By Tim Heming

Published: Sunday, 15 October 2023 at 06:18 AM


Ruth Astle might only have improved by two places from her 14th position at last year’s Ironman World Championship in Hawaii, but the Leeds-based triathlete could look at the positives with a sub-9hr performance, her fastest marathon on the Big Island and a $6,000 cheque for finishing in the prize money. 

“I thought if I had the best possible day I could maybe fight for the top five, but everything had to go right,” Astle said. “I would have to get in the right group, work hard on the bike and have freakishly good run legs. Top 10 would have been pretty cool after this year, but I knew after missing the swim group that it would be tough with this field.”

Facing one of the finest women’s fields ever assembled for an Ironman race, Astle’s chances hadn’t been helped by a continuously recurring calf issue that made for her most frustrating season since turning pro on winning the overall age-group title in Kona in 2019. It had led to a curtailed race calendar with only a seventh and fifth places at two low-key middle distance races to show for 2023.

“After this year I was just delighted to finish,” Astle said, who qualified for the race by winning Ironman Israel last November. “I was a bit disappointed with the swim. I thought after the practice swim I might come out with Anne [Haug] and Laura [Philipp] which would have put me in a better place.

Instead, Astle exited the water in 29th place but then started making inroads into the field on the 112-mile bike leg. “I felt really good on the bike until 160km, then the wheels fell off in a fairly big way,” she explained. “But I kept moving forward and on the run I felt really good until 33km and then started cramping. I had to walk and chill out a bit until I could get moving.”

Astle also had a word for new Ironman world champion Lucy Charles-Barclay, whose gun-to-tape victory set a new course record. “It was insane.
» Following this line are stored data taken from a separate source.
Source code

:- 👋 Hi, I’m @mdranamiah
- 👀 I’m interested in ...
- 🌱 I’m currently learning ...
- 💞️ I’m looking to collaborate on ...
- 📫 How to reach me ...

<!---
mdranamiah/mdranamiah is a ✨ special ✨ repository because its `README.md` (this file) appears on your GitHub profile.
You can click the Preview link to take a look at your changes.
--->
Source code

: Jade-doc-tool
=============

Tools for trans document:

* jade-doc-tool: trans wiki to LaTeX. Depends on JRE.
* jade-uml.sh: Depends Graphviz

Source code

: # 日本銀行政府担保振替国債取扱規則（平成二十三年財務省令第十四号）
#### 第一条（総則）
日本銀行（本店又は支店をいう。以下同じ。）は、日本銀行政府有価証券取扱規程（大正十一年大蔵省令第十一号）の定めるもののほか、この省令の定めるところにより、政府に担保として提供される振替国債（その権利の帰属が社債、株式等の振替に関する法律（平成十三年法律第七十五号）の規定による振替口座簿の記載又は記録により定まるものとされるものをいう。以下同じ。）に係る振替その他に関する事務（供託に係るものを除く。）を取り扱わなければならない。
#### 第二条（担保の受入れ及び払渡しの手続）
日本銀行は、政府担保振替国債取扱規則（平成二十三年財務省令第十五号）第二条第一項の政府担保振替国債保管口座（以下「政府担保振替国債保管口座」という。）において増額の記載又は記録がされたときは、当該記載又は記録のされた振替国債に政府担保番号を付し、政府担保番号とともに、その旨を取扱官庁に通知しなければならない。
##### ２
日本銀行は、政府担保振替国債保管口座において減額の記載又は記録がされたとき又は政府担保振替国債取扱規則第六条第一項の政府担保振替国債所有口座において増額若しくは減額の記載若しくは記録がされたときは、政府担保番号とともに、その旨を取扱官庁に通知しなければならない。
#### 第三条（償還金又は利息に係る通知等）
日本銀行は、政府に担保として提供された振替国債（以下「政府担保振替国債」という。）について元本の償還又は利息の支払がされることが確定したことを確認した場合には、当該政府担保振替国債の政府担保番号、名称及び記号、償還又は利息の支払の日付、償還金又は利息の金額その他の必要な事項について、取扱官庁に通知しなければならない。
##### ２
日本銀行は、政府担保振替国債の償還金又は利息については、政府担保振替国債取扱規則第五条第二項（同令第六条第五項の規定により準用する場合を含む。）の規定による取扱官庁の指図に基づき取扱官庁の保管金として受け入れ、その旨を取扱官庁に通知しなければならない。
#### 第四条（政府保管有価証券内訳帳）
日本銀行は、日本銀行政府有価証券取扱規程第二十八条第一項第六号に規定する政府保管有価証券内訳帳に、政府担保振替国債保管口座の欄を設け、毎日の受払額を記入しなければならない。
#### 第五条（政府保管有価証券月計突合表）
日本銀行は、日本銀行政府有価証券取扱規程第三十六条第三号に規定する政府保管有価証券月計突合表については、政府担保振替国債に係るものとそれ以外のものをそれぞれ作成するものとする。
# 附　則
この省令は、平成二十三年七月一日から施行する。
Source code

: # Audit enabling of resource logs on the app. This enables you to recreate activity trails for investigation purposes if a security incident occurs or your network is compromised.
We’ve seen glimpses of it before in the Ironman 70.3 World Championship she won [in 2021] when she was so much better than everyone else across everything,” Astle said. 

“She’s obviously had a challenging couple of years so to see her come back and put together a performance like that here where she’s had four second places is unbelievable and really cool to see.”

While it was not the first women-only Ironman World Championship race (there was a double race-day here last year with the women on Thursday and men on Saturday), it was the first time that the women had the stage completely to themselves. 

“It felt really friendly on the course with lots of shouts from age-groupers,” she added. “I think you get similar from the men as well, but there is something different and special about a women-only day.”